Elle avait parlé d’une voix égale, monotone, en clignant plusieurs fois de ses grands yeux globuleux, et se détourna sans attendre la réponse, apparemment peu désireuse de rester plus longtemps en compagnie de ses employés.
— Bizarre que Beve ne t’ait pas contacté directement par télépathie, fit remarquer Andy tandis que Miss Brown s’éloignait.
Ianto rougit légèrement et détourna les yeux.
— Jane m’a appris à bloquer les appels télépathiques il y a quelques temps, et j’ai entraîné mon esprit à le faire h24.
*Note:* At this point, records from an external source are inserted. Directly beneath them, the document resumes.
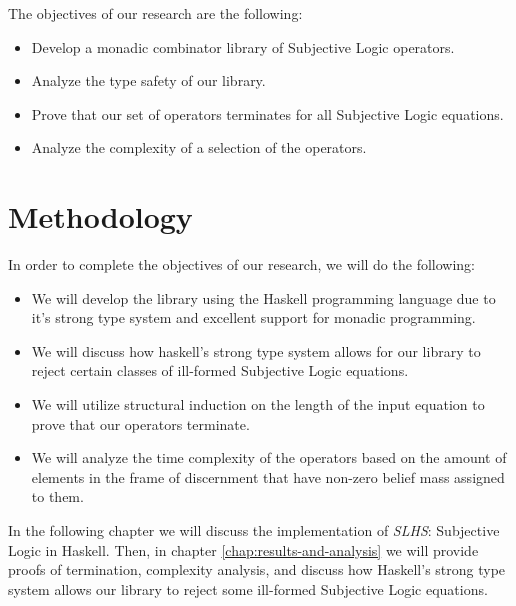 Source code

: \documentclass[thesis.tex]{subfiles}
\begin{document}
The objectives of our research are the following:

\begin{itemize}
  \item Develop a monadic combinator library of Subjective Logic operators.
  \item Analyze the type safety of our library.
  \item Prove that our set of operators terminates for all Subjective Logic equations.
  \item Analyze the complexity of a selection of the operators.
\end{itemize}


\section{Methodology}

In order to complete the objectives of our research, we will do the following:

\begin{itemize}
  \item We will develop the library using the Haskell programming language due to it's strong type
system and excellent support for monadic programming.
  \item We will discuss how haskell's strong type system allows for our library to reject certain
classes of ill-formed Subjective Logic equations.
  \item We will utilize structural induction on the length of the input equation to prove that
our operators terminate.
  \item We will analyze the time complexity of the operators based on the amount of elements in the
frame of discernment that have non-zero belief mass assigned to them.
\end{itemize}

In the following chapter we will discuss the implementation of \emph{SLHS}: Subjective Logic in Haskell.
Then, in chapter \ref{chap:results-and-analysis} we will provide proofs of termination, complexity
analysis, and discuss how Haskell's strong type system allows our library to reject some ill-formed
Subjective Logic equations.
\end{document}
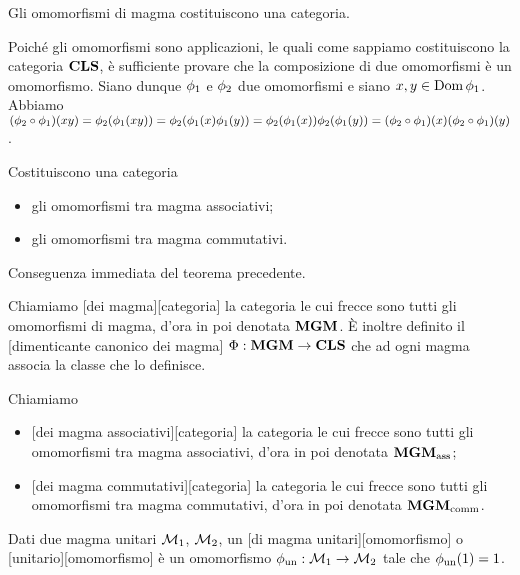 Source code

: \begin{Theorem}
	Gli omomorfismi di magma costituiscono una categoria.
\end{Theorem}
\Proof Poich\'e gli omomorfismi sono applicazioni, le quali come sappiamo costituiscono la categoria $\mathbf{CLS}$, \`e sufficiente provare che la composizione di due omomorfismi \`e un omomorfismo. Siano dunque $\phi_1$ e $\phi_2$ due omomorfismi e siano $x, y \in \operatorname{Dom}{\phi_1}$. Abbiamo $(\phi_2 \circ \phi_1)(xy) = \phi_2(\phi_1(xy)) = \phi_2(\phi_1(x) \phi_1(y)) = \phi_2(\phi_1(x)) \phi_2(\phi_1(y)) = (\phi_2 \circ \phi_1)(x) (\phi_2 \circ \phi_1)(y)$. \EndProof
\begin{Corollary}
	Costituiscono una categoria
	\begin{itemize}
		\item gli omomorfismi tra magma associativi;
		\item gli omomorfismi tra magma commutativi.
	\end{itemize}
\end{Corollary}
\Proof Conseguenza immediata del teorema precedente. \EndProof
\begin{Definition}
	Chiamiamo [dei magma][categoria] la categoria le cui frecce sono tutti gli omomorfismi di magma, d'ora in poi denotata $\mathbf{MGM}$. \`E inoltre definito il [dimenticante canonico dei magma] $\Phi: \mathbf{MGM} \rightarrow \mathbf{CLS}$ che ad ogni magma associa la classe che lo definisce.
\end{Definition}
\begin{Definition}
	Chiamiamo
	\begin{itemize}
		\item {}[dei magma associativi][categoria] la categoria le cui frecce sono tutti gli omomorfismi tra magma associativi, d'ora in poi denotata $\mathbf{MGM}_{\text{ass}}$;
		\item {}[dei magma commutativi][categoria] la categoria le cui frecce sono tutti gli omomorfismi tra magma commutativi, d'ora in poi denotata $\mathbf{MGM}_{\text{comm}}$.
	\end{itemize}
\end{Definition}
\begin{Definition}
	Dati due magma unitari $\mathcal{M}_1$, $\mathcal{M}_2$, un [di magma unitari][omomorfismo] o [unitario][omomorfismo] \`e un omomorfismo ${\phi_{\text{un}}}: \mathcal{M}_1 \rightarrow \mathcal{M}_2$ tale che ${\phi_{\text{un}}}(1) = 1$.
\end{Definition}
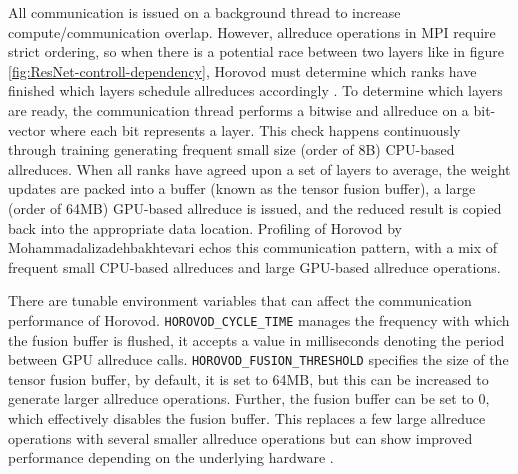 All communication is issued on a background thread to increase compute/communication overlap.
However, allreduce operations in MPI require strict ordering, so when there is a potential race between two layers like in figure \ref{fig:ResNet-controll-dependency}, Horovod must determine which ranks have finished which layers schedule allreduces accordingly \cite{Kurth2019TFatScaleAnalysisOfHvdAndCPEML}.  
To determine which layers are ready, the communication thread performs a bitwise and allreduce on a bit-vector where each bit represents a layer.
This check happens continuously through training generating frequent small size (order of 8B) CPU-based allreduces.
When all ranks have agreed upon a set of layers to average, the weight updates are packed into a buffer (known as the tensor fusion buffer), a large (order of 64MB) GPU-based allreduce is issued, and the reduced result is copied back into the appropriate data location.
Profiling of Horovod by Mohammadalizadehbakhtevari \cite{Mohammadalizadehbakhtevari2021Thesis} echos this communication pattern, with a mix of frequent small CPU-based allreduces and large GPU-based allreduce operations.

There are tunable environment variables that can affect the communication performance of Horovod.
\texttt{HOROVOD\_CYCLE\_TIME} manages the frequency with which the fusion buffer is flushed, it accepts a value in milliseconds denoting the period between GPU allreduce calls.
\texttt{HOROVOD\_FUSION\_THRESHOLD} specifies the size of the tensor fusion buffer, by default, it is set to 64MB, but this can be increased to generate larger allreduce operations.
Further, the fusion buffer can be set to 0, which effectively disables the fusion buffer.
This replaces a few large allreduce operations with several smaller allreduce operations but can show improved performance depending on the underlying hardware \cite{Awan2019CommProfDLonClusters}.

\clearpage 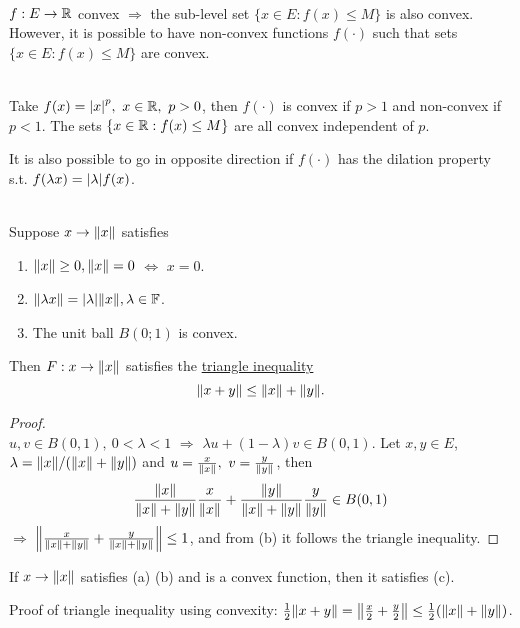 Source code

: \begin{remark}\ \\
$f: E \to \mathbb{R}$ convex $\Rightarrow$ the sub-level set $\{x \in E: f(x) \leq M\}$ is also convex. However, it is possible to have non-convex functions $f(\cdot)$ such that sets $\{x \in E: f(x) \leq M\}$ are convex.
\begin{example}\ \\
Take $f(x) = \abs{x}^p,\ x \in \mathbb{R},\ p > 0$, then $f(\cdot)$ is convex if $p > 1$ and non-convex if $p < 1$. The sets $\{x \in \mathbb{R}: f(x) \leq M\}$ are all convex independent of $p$.
\end{example}
It is also possible to go in opposite direction if $f(\cdot)$ has the dilation property s.t. $f(\lambda x ) = \abs{\lambda} f(x)$.
\begin{corollary}\label{1.10}\ \\
Suppose $x \to \norm{x}$ satisfies
\begin{enumerate}[label = (\alph*)]
    \item $\norm{x} \geq 0, \norm{x} = 0$ $\Leftrightarrow$ $x = 0$.
    \item $\norm{\lambda x} = \abs{\lambda} \norm{x}, \lambda \in \mathbb{F}$.
    \item The unit ball $B(0;1)$ is convex.
\end{enumerate}
Then $F: x \to \norm{x}$ satisfies the \underline{triangle inequality}
$$\norm{x + y} \leq \norm{x} + \norm{y}.$$
\end{corollary}
\begin{proof}\ \\
    $u,v \in B(0,1),\ 0 < \lambda < 1$ $\Rightarrow$ $\lambda u + (1 - \lambda) v \in B(0,1)$. Let $x,y \in E$, $\lambda = \norm{x} / (\norm{x} + \norm{y})$ and $u = \frac{x}{\norm{x}},\ v = \frac{y}{\norm{y}}$, then
    $$\frac{\norm{x}}{\norm{x} + \norm{y}} \frac{x}{\norm{x}} + \frac{\norm{y}}{\norm{x} + \norm{y}} \frac{y}{\norm{y}} \in B(0,1)$$
$\Rightarrow$ $\norm{\frac{x}{\norm{x} + \norm{y}} + \frac{y}{\norm{x} + \norm{y}}} \leq 1$, and from (b) it follows the triangle inequality.
\end{proof}
\begin{remark}
If $x \to \norm{x}$ satisfies (a) (b) and is a convex function, then it satisfies (c).
\end{remark}
Proof of triangle inequality using convexity: $\frac{1}{2} \norm{x + y} = \norm{\frac{x}{2} + \frac{y}{2}} \leq \frac{1}{2} (\norm{x} + \norm{y})$.
\end{remark}




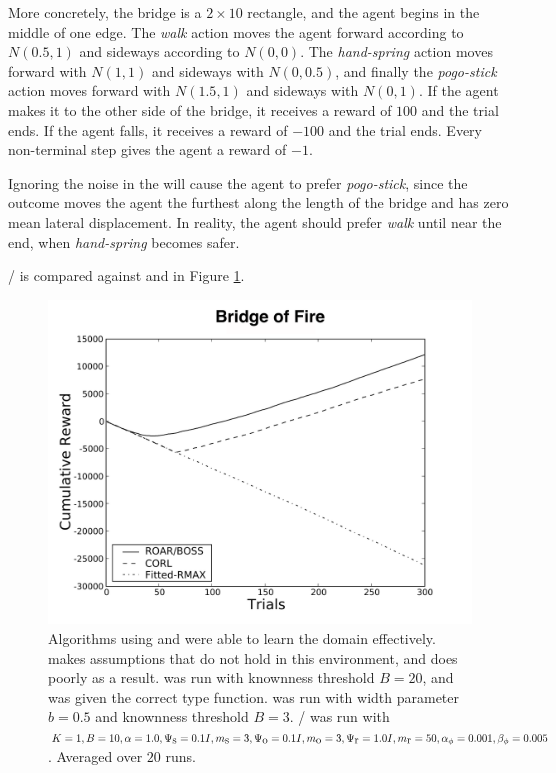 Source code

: More concretely, the bridge is a $2\times 10$ rectangle, and the agent begins in the middle of one edge. The \emph{walk} action moves the agent forward according to $N(0.5, 1)$ and sideways according to $N(0, 0)$. The \emph{hand-spring} action moves forward with $N(1,1)$ and sideways with $N(0,0.5)$, and finally the \emph{pogo-stick} action moves forward with $N(1.5,1)$ and sideways with $N(0,1)$. If the agent makes it to the other side of the bridge, it receives a reward of $100$ and the trial ends. If the agent falls, it receives a reward of $-100$ and the trial ends. Every non-terminal step gives the agent a reward of $-1$.


Ignoring the noise in the  will cause the agent to prefer \emph{pogo-stick}, since the outcome moves the agent the furthest along the length of the bridge and has zero mean lateral displacement. In reality, the agent should prefer \emph{walk} until near the end, when \emph{hand-spring} becomes safer.

/ is compared against  and  in Figure \ref{fig:bridge}.

\begin{figure}[t]
\vskip 0.2in
\begin{center}
\centerline{\includegraphics[width=\columnwidth]{bridgeFigure}}
\caption{Algorithms using  and  were able to learn the  domain effectively.  makes assumptions that do not hold in this environment, and does poorly as a result.  was run with knownness threshold $B=20$, and was given the correct type function.  was run with width parameter $b=0.5$ and knownness threshold $B=3$. / was run with $K=1, B=10, \alpha=1.0,\Psi_{\mbox s}=0.1I, m_{\mbox s}=3, \Psi_{\mbox o}=0.1I, m_{\mbox o}=3, \Psi_{\mbox r}=1.0I,m_{\mbox r}=50,\alpha_\phi=0.001,\beta_\phi=0.005$. Averaged over $20$ runs.}
\label{fig:bridge}
\end{center}
\vskip -0.2in
\end{figure} 

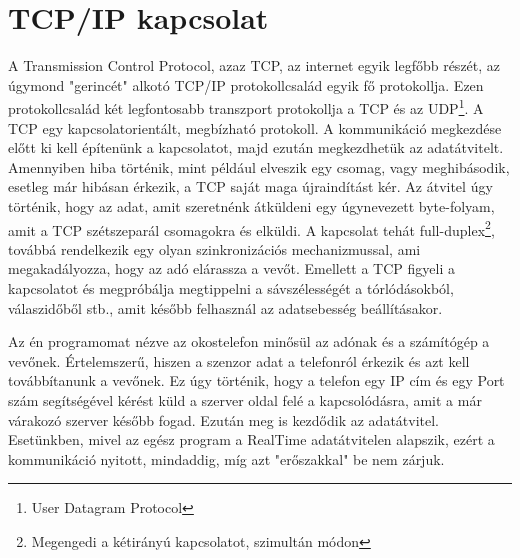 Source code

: \documentclass{thesis-ekf}
\theoremstyle{definition}
\theoremstyle{remark}
\begin{document}
\section{TCP/IP kapcsolat}
A Transmission Control Protocol, azaz TCP, az internet egyik legfőbb részét, az úgymond "gerincét" alkotó TCP/IP protokollcsalád egyik fő protokollja. Ezen protokollcsalád két legfontosabb transzport protokollja a TCP és az UDP\footnote{User Datagram Protocol}. A TCP egy kapcsolatorientált, megbízható protokoll. A kommunikáció megkezdése előtt ki kell építenünk a kapcsolatot, majd ezután megkezdhetük az adatátvitelt. Amennyiben hiba történik, mint például elveszik egy csomag, vagy meghibásodik, esetleg már hibásan érkezik, a TCP saját maga újraindítást kér. Az átvitel úgy történik, hogy az adat, amit szeretnénk átküldeni egy úgynevezett byte-folyam, amit a TCP szétszeparál csomagokra és elküldi. A kapcsolat tehát full-duplex\footnote{Megengedi a kétirányú kapcsolatot, szimultán módon}, továbbá rendelkezik egy olyan szinkronizációs mechanizmussal, ami megakadályozza, hogy az adó elárassza a vevőt. Emellett a TCP figyeli a kapcsolatot és megpróbálja megtippelni a sávszélességét a tórlódásokból, válaszidőből stb., amit később felhasznál az adatsebesség beállításakor.
\par Az én programomat nézve az okostelefon minősül az adónak és a számítógép a vevőnek. Értelemszerű, hiszen a szenzor adat a telefonról érkezik és azt kell továbbítanunk a vevőnek. Ez úgy történik, hogy a telefon egy IP cím és egy Port szám segítségével kérést küld a szerver oldal felé a kapcsolódásra, amit a már várakozó szerver később fogad. Ezután meg is kezdődik az adatátvitel. Esetünkben, mivel az egész program a RealTime adatátvitelen alapszik, ezért a kommunikáció nyitott, mindaddig, míg azt "erőszakkal" be nem zárjuk.
\end{document}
— Tu veux dire qu’on ne peut pas te contacter par télépathie ? Mais… tu vis dans quel monde, Ianto ?
— Fous lui la paix, Andy, répliqua Angie d’un ton plus agressif qu’à l’ordinaire.
Dans l’autre univers, Owen aurait déballé une remarque acide pour clouer le bec d’Angie, mais Andy n’était pas Owen, et il se contenta de hausser les épaules.
— Ben, tu fais comme tu veux, mon vieux, marmonna-t-il, à moitié pour lui-même, tout en reportant son attention sur l’écran.
— À ton avis, qu’est-ce qu’elle te veut ? continua Angie sans prêter plus d’attention au blond, qui n’afficha aucune vexation apparente.
— Aucune idée, répondit Ianto, mais je passerais bien mon tour.
Un semblant de sourire apparut sur le visage de la brunette.
— Hey, t’en as vu d’autres, non ?
Ce fut sans conviction que le Gallois répondit un « peut-être bien » en glissant le carnet dans la poche intérieure de sa veste, avant de s’éloigner dans l’obscurité du couloir.
Avant de toquer à la porte de la chambre, Ianto réajusta son costume. Plus que jamais, celui-ci formait un bouclier derrière lequel il pouvait se retrancher. Le « entre, Ianto » qu’il entendit confirma son intuition. Jane était là, et ça n’était pas une bonne nouvelle pour lui. Il n’arrivait toujours pas à se sentir à l’aise en compagnie de l’aveugle, et le regrettait profondément. Par de nombreuses facettes, elle lui faisait penser à Toshiko Sato. La même propension à se dévaluer, la même volonté de faire plaisir à autrui et de bien faire son travail. Son double s’entendait bien avec Tosh, et ils s’étaient même considérablement rapprochés depuis leur expédition aux Brecon Beacons. Alors, pourquoi ne parvenait-il pas à ressentir la même sympathie pour Jane, qui l’avait sauvé des ténèbres avant qu’elles ne l’engloutissent tout à fait ?
Parce qu’elle a vu le côté le plus sombre de toi-même et qu’elle t’a jugé pour cela. Tosh, elle, l’aurait accepté sans jugement, répliqua une petite voix dans sa tête qu’il s’empressa de faire taire, tandis qu’il s’introduisait dans la chambre.